El día que Joyce aceptó un “sí”
Un centenario tan puntual como el de Ulises, que se publicó el 2 de febrero de 1922 (el centenario se cumplió ayer), suele pasar por alto lo evidente: que casi todo lo que se diga del libro tiene menos que ver con esa fecha que con las lecturas que se acumularon con los años, las décadas y –ahora– el siglo.

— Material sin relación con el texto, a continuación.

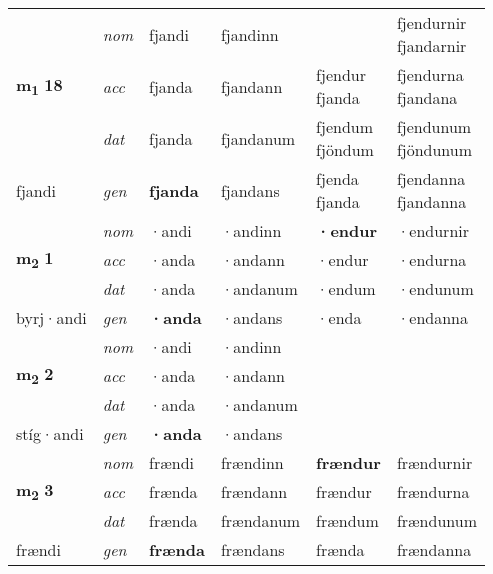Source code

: \begin{longtable}[l]{X>{\footnotesize\itshape}XXXXX}
\multirow{3}{*}{{{\textbf{m{\textsubscript{1}}} \Large{\textbf{18}}}}} & nom & fjandi & fjandinn & \textbf{\specialcell{fjendur\\ fjandar}} & \specialcell{fjendurnir\\ fjandarnir} \\*
 & acc & fjanda & fjandann & \specialcell{fjendur\\ fjanda} & \specialcell{fjendurna\\ fjandana} \\*
 & dat & fjanda & fjandanum & \specialcell{fjendum\\ fjöndum} & \specialcell{fjendunum\\ fjöndunum} \\*
 {\footnotesize{fjandi}} & gen & \textbf{fjanda} & fjandans & \specialcell{fjenda\\ fjanda} & \specialcell{fjendanna\\ fjandanna} \\
\cmidrule{1-6}

\multirow{3}{*}{{{\textbf{m{\textsubscript{2}}} \Large{\textbf{1}}}}} & nom & ·andi & ·andinn & \textbf{·endur} & ·endurnir \\*
 & acc & ·anda & ·andann & ·endur & ·endurna \\*
 & dat & ·anda & ·andanum & ·endum & ·endunum \\*
 {\footnotesize{byrj\allowbreak ·andi}} & gen & \textbf{·anda} & ·andans & ·enda & ·endanna \\
\cmidrule{1-6}

\multirow{3}{*}{{{\textbf{m{\textsubscript{2}}} \Large{\textbf{2}}}}} & nom & ·andi & ·andinn & \textbf{} &  \\*
 & acc & ·anda & ·andann &  &  \\*
 & dat & ·anda & ·andanum &  &  \\*
 {\footnotesize{stíg\allowbreak ·andi}} & gen & \textbf{·anda} & ·andans &  &  \\
\cmidrule{1-6}

\multirow{3}{*}{{{\textbf{m{\textsubscript{2}}} \Large{\textbf{3}}}}} & nom & frændi & frændinn & \textbf{frændur} & frændurnir \\*
 & acc & frænda & frændann & frændur & frændurna \\*
 & dat & frænda & frændanum & frændum & frændunum \\*
 {\footnotesize{frændi}} & gen & \textbf{frænda} & frændans & frænda & frændanna \\


\end{longtable}
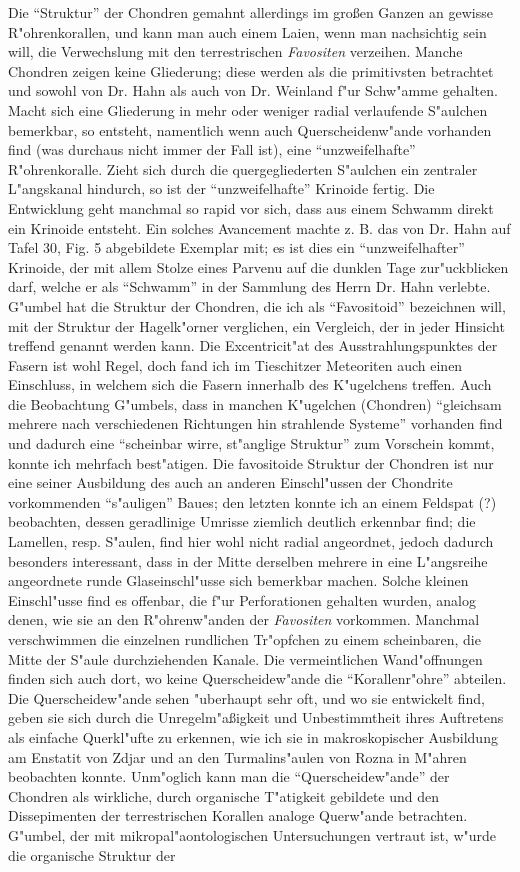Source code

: \documentclass[a4paper, 12pt, oneside]{article}
\begin{document}
Die "`Struktur"' der Chondren gemahnt allerdings im großen Ganzen an gewisse R"ohrenkorallen, und kann man auch einem Laien, wenn man nachsichtig sein will, die Verwechslung mit den terrestrischen \emph{Favositen} verzeihen. Manche Chondren zeigen keine Gliederung; diese werden als die primitivsten betrachtet und sowohl von Dr. Hahn als auch von Dr. Weinland f"ur Schw"amme gehalten. Macht sich eine Gliederung in mehr oder weniger radial verlaufende S"aulchen bemerkbar, so entsteht, namentlich wenn auch Querscheidenw"ande vorhanden find (was durchaus nicht immer der Fall ist), eine "`unzweifelhafte"' R"ohrenkoralle. Zieht sich durch die quergegliederten S"aulchen ein zentraler L"angskanal hindurch, so ist der "`unzweifelhafte"' Krinoide fertig. Die Entwicklung geht manchmal so rapid vor sich, dass aus einem Schwamm direkt ein Krinoide entsteht. Ein solches Avancement machte z. B. das von Dr. Hahn auf Tafel 30, Fig. 5 abgebildete Exemplar mit; es ist dies ein "`unzweifelhafter"' Krinoide, der mit allem Stolze eines Parvenu auf die dunklen Tage zur"uckblicken darf, welche er als "`Schwamm"' in der Sammlung des Herrn Dr. Hahn verlebte. G"umbel hat die Struktur der Chondren, die ich als "`Favositoid"' bezeichnen will, mit der Struktur der Hagelk"orner verglichen, ein Vergleich, der in jeder Hinsicht treffend genannt werden kann. Die Excentricit"at des Ausstrahlungspunktes der Fasern ist wohl Regel, doch fand ich im Tieschitzer Meteoriten auch einen Einschluss, in welchem sich die Fasern innerhalb des K"ugelchens treffen. Auch die Beobachtung G"umbels, dass in manchen K"ugelchen (Chondren) "`gleichsam mehrere nach verschiedenen Richtungen hin strahlende Systeme"' vorhanden find und dadurch eine "`scheinbar wirre, st"anglige Struktur"' zum Vorschein kommt, konnte ich mehrfach best"atigen. Die favositoide Struktur der Chondren ist nur eine seiner Ausbildung des auch an anderen Einschl"ussen der Chondrite vorkommenden "`s"auligen"' Baues; den letzten konnte ich an einem Feldspat (?) beobachten, dessen geradlinige Umrisse ziemlich deutlich erkennbar find; die Lamellen, resp. S"aulen, find hier wohl nicht radial angeordnet, jedoch dadurch besonders interessant, dass in der Mitte derselben mehrere in eine L"angsreihe angeordnete runde Glaseinschl"usse sich bemerkbar machen. Solche kleinen Einschl"usse find es offenbar, die f"ur Perforationen gehalten wurden, analog denen, wie sie an den R"ohrenw"anden der \emph{Favositen} vorkommen. Manchmal verschwimmen die einzelnen rundlichen Tr"opfchen zu einem scheinbaren, die Mitte der S"aule durchziehenden Kanale. Die vermeintlichen Wand"offnungen finden sich auch dort, wo keine Querscheidew"ande die "`Korallenr"ohre"' abteilen. Die Querscheidew"ande sehen "uberhaupt sehr oft, und wo sie entwickelt find, geben sie sich durch die Unregelm"aßigkeit und Unbestimmtheit ihres Auftretens als einfache Querkl"ufte zu erkennen, wie ich sie in makroskopischer Ausbildung am Enstatit von Zdjar und an den Turmalins"aulen von Rozna in M"ahren beobachten konnte. Unm"oglich kann man die "`Querscheidew"ande"' der Chondren als wirkliche, durch organische T"atigkeit gebildete und den Dissepimenten der terrestrischen Korallen analoge Querw"ande betrachten. G"umbel, der mit mikropal"aontologischen Untersuchungen vertraut ist, w"urde die organische Struktur der 
\end{document}
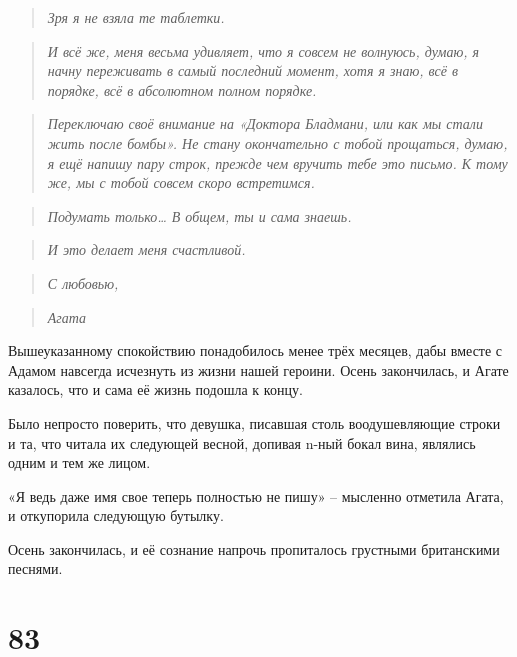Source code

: \documentclass[
  a5paperpaper,
  DIV=11,
  numbers=noendperiod]{scrreprt}
\begin{document}
\begin{quote}
\emph{Зря я не взяла те таблетки.}
\end{quote}

\begin{quote}
\emph{И всё же, меня весьма удивляет, что я совсем не волнуюсь, думаю, я
начну переживать в самый последний момент, хотя я знаю, всё в порядке,
всё в абсолютном полном порядке.}
\end{quote}

\begin{quote}
\emph{Переключаю своё внимание на «Доктора Бладмани, или как мы стали
жить после бомбы». Не стану окончательно с тобой прощаться, думаю, я ещё
напишу пару строк, прежде чем вручить тебе это письмо. К тому же, мы с
тобой совсем скоро встретимся.}
\end{quote}

\begin{quote}
\emph{Подумать только\ldots{} В общем, ты и сама знаешь.}
\end{quote}

\begin{quote}
\emph{И это делает меня счастливой.}
\end{quote}

\begin{quote}
\emph{С любовью,}
\end{quote}

\begin{quote}
\emph{Агата}
\end{quote}

Вышеуказанному спокойствию понадобилось менее трёх месяцев, дабы вместе
с Адамом навсегда исчезнуть из жизни нашей героини. Осень закончилась, и
Агате казалось, что и сама её жизнь подошла к концу.

Было непросто поверить, что девушка, писавшая столь воодушевляющие
строки и та, что читала их следующей весной, допивая n-ный бокал вина,
являлись одним и тем же лицом.

«Я ведь даже имя свое теперь полностью не пишу» -- мысленно отметила
Агата, и откупорила следующую бутылку.

Осень закончилась, и её сознание напрочь пропиталось грустными
британскими песнями.

\section*{83}\label{83}

\end{document}
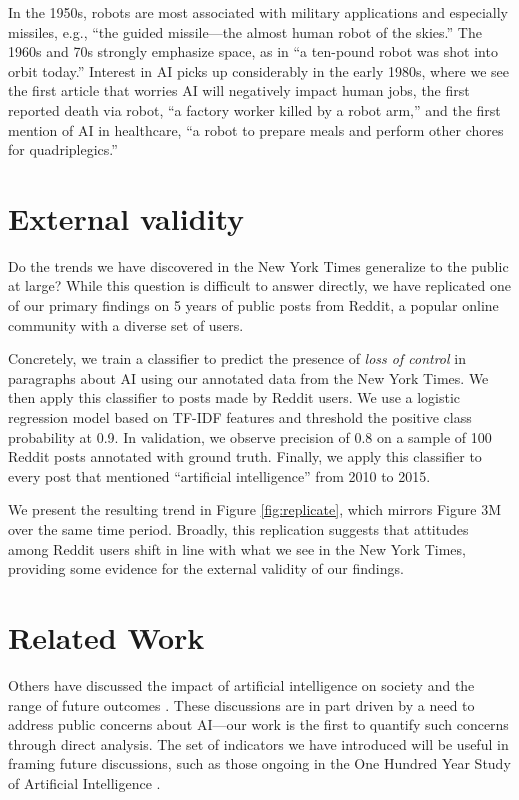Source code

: \documentclass[letterpaper]{article}
\begin{document}
In the 1950s, robots are most associated with military applications and especially missiles, e.g., ``the guided missile---the almost human robot of the skies.'' The 1960s and 70s strongly emphasize space, as in ``a ten-pound robot was shot into orbit today.'' Interest in AI picks up considerably in the early 1980s, where we see the first article that worries AI will negatively impact human jobs, the first reported death via robot, ``a factory worker killed by a robot arm,'' and the first mention of AI in healthcare, ``a robot to prepare meals and perform other chores for quadriplegics.''

\vspace{-2.36mm}
\section{External validity}

Do the trends we have discovered in the New York Times generalize to the public at large? While this question is difficult to answer directly, we have replicated one of our primary findings on 5 years of public posts from Reddit, a popular online community with a diverse set of users.

Concretely, we train a classifier to predict the presence of \textit{loss of control} in paragraphs about AI using our annotated data from the New York Times. We then apply this classifier to posts made by Reddit users. We use a logistic regression model based on TF-IDF features and threshold the positive class probability at 0.9. In validation, we observe precision of 0.8 on a sample of 100 Reddit posts annotated with ground truth. Finally, we apply this classifier to every post that mentioned ``artificial intelligence'' from 2010 to 2015.

We present the resulting trend in Figure \ref{fig:replicate}, which mirrors Figure 3M over the same time period. Broadly, this replication suggests that attitudes among Reddit users shift in line with what we see in the New York Times, providing some evidence for the external validity of our findings.

\section{Related Work}

Others have discussed the impact of artificial intelligence on society and the range of future outcomes \cite{ai-concerns}. These discussions are in part driven by a need to address public concerns about AI---our work is the first to quantify such concerns through direct analysis. The set of indicators we have introduced will be useful in framing future discussions, such as those ongoing in the One Hundred Year Study of Artificial Intelligence \cite{100years}.
\end{document}

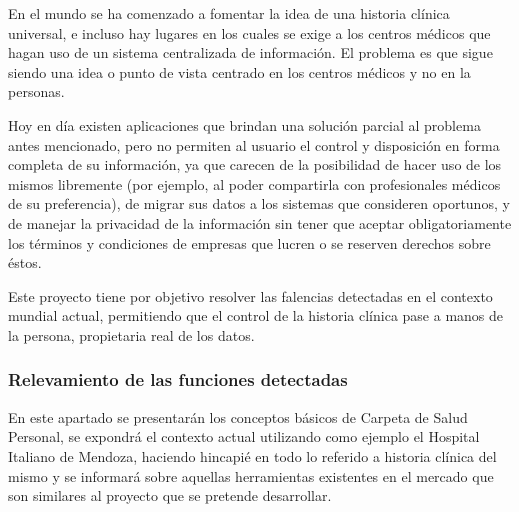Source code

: En el mundo se ha comenzado a fomentar la idea de una historia clínica universal, e incluso hay lugares en los cuales se exige a los centros médicos que hagan uso de un sistema centralizada de  información.
El problema es que sigue siendo una idea o punto de vista centrado en los centros médicos y no en la personas.

Hoy en día existen aplicaciones que brindan una solución parcial al problema antes mencionado, pero no permiten al usuario el control y disposición en forma completa de su información, ya que carecen de la posibilidad de hacer uso de los mismos libremente (por ejemplo, al poder compartirla con profesionales médicos de su preferencia), de migrar sus datos a los sistemas que consideren oportunos, y de manejar la privacidad de la información sin tener que aceptar obligatoriamente los términos y condiciones de empresas que lucren o se reserven derechos sobre éstos.

Este proyecto tiene por objetivo resolver las falencias detectadas en el contexto mundial actual, permitiendo que el control de la historia clínica pase a manos de la persona, propietaria real de los datos.


\subsubsection{Relevamiento de las funciones detectadas}
En este apartado se presentarán los conceptos básicos de Carpeta de Salud Personal, se expondrá el contexto actual utilizando como ejemplo el Hospital Italiano de Mendoza, haciendo hincapié en todo lo referido a historia clínica del mismo y se informará sobre aquellas herramientas existentes en el mercado que son similares al proyecto que se pretende desarrollar.

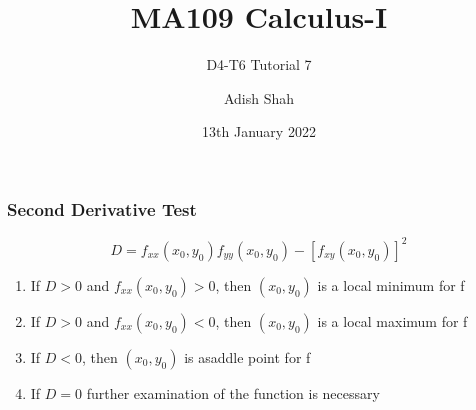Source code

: \documentclass[handout]{beamer}
\title[MA109 Calculus-I] %
{MA109 Calculus-I}
\subtitle{D4-T6 Tutorial 7}
\author[Adish Shah] %
{Adish Shah}
\date[13th January 2022] %
{13th January 2022}
\begin{document}
\frame{\titlepage}

\begin{frame}
	\frametitle{Second Derivative Test}
	\begin{theorem}
		
	\[D = f_{xx}(x_{0},y_{0})f_{yy}(x_{0},y_{0}) - [f_{xy}(x_{0},y_{0})]^{2} \]
	\begin{enumerate}
		\item If $D > 0$ and $f_{xx}(x_{0},y_{0}) > 0$, then $(x_{0},y_{0})$ is a local minimum for f
		\item  If $D > 0$ and $f_{xx}(x_{0},y_{0}) < 0$, then $(x_{0},y_{0})$ is a local maximum for f
		\item If $D < 0$, then $(x_{0},y_{0})$ is asaddle point for f
		\item If $D = 0$ further examination of the function is necessary
	\end{enumerate}
	\end{theorem}

\end{frame}

\end{document}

Ulises venía precedido de un sostenido runrún por los adelantos en revistas como The Egoist, pero al momento de su publicación completa no fueron las dificultades de la prosa ni sus vanguardismos los que causaron estupor. Lo que escandalizó –hoy parece inverosímil, pero dio origen de los problemas legales de la obra– fue su supuesto realismo extremo: a James Joyce se lo consideró un seguidor tardío y tortuoso del naturalista Émile Zola, y a Leopold Bloom se lo tuvo “por un don nadie depravado y a su esposa por una puta completamente depravada” (la cita es de Richard Ellmann, minucioso biógrafo del irlandés).
Hay que agradecerle a esa clase de malentendidos de hace un siglo que a partir de entonces la crítica moral de un personaje como punto de partida de una obra fuera sinónimo de crítica reaccionaria. Joyce, al que no le gustaba desalentar ninguna interpretación, fue el primer sorprendido de que los primeros comentadores de Ulises se atuvieran al supuesto antihumanismo de la novela y no le prestaran atención a sus aspectos técnicos ni a los paralelismos entre las peripecias de ese distraído antihéroe judío y dublinés (Bloom) y la Odisea homérica. Sylvia Beach, la librera que convirtió a la parisiense Shakespeare and Company en editorial solo para materializar lo que nadie se animaba a publicar, había hecho todo lo posible por promover de antemano esa lectura polifónica. El acto clave de proselitismo ocurrió el 7 de diciembre de 1921, cuando en la librería de la rue de L’Odéon se juntaron unas 250 personas para escuchar al escritor Valery Larbaud hacer una exégesis de un libro todavía virtual.
"El primer ejemplar de Ulises se exhibió ese día en Shakespeare and Company como si fuera una reliquia súbita"
No bastó para torcerle el brazo a la inercia crítica de entonces. El camino de desciframiento de Ulises fue lento, pero hubiera sido más lento todavía de no mediar la intervención directa de Joyce, que invitó a distintos conocidos a que escribieran sobre su opus. Más tarde iría dejando papelitos aquí y allá para que su admirador Stuart Gilbert pudiera reconstruir cómo funcionaban capítulo a capítulo las alusiones míticas, pero también las parodias y las múltiples conexiones que traman el libro. Ulises se publicó en 1922, pero en realidad pudo empezar a ser leído de verdad en 1930, cuando Gilbert publicó James Joyce’s Ulysses.
Pero eso fue después. Mucho antes, un 2 de febrero de 1922 –el mismo día que Joyce cumplía 40 años– salieron de una imprenta de Dijon los dos primeros ejemplares de la novela. Fueron trasladados raudos en tren a París. La edición estaba plagada de erratas, defecto que el resto de la tirada, demorada, intentaría subsanar: uno de los ejemplares fue a manos del autor; el otro se exhibió ese día en Shakespeare and Company como si fuera una reliquia súbita.
Ulises era un hecho, pero Joyce había corregido el texto hasta el último momento. Uno de esos retoques resultó decisivo, y muestra que el irlandés –por muy seguro que estuviera de su talento– también podía aceptar sugerencias. Para crearle un público, Larbaud había sugerido que antes se tradujeran algunas páginas de la novela al francés. Sylvia Beach dio para la tarea con un entusiasta veinteañero, Jacques Benoîst-Méchin. Joyce, celoso de sus originales, le pasó al joven traductor parte del episodio final, el soliloquio de Molly Bloom, que terminaba con un “I will” y no con el famoso “yes” que se conoce hoy. Como en francés la última frase perdía fuerza, Benoîst-Méchin trasladó al final de todo una afirmación previa y coronó su versión con un sonoro “oui”. Según Ellmann, después de largas charlas en las que discutieron la importancia de la última palabra de un libro, el escritor concedió ante su inexperto consejero: “Sí, tiene razón. El libro debe terminar con ‘sí’. Debe terminar con la palabra más positiva de la lengua humana”. Ese pequeño ajuste, perfecto y colaborativo, es hoy -celebrémoslo también- un clásico por derecho propio.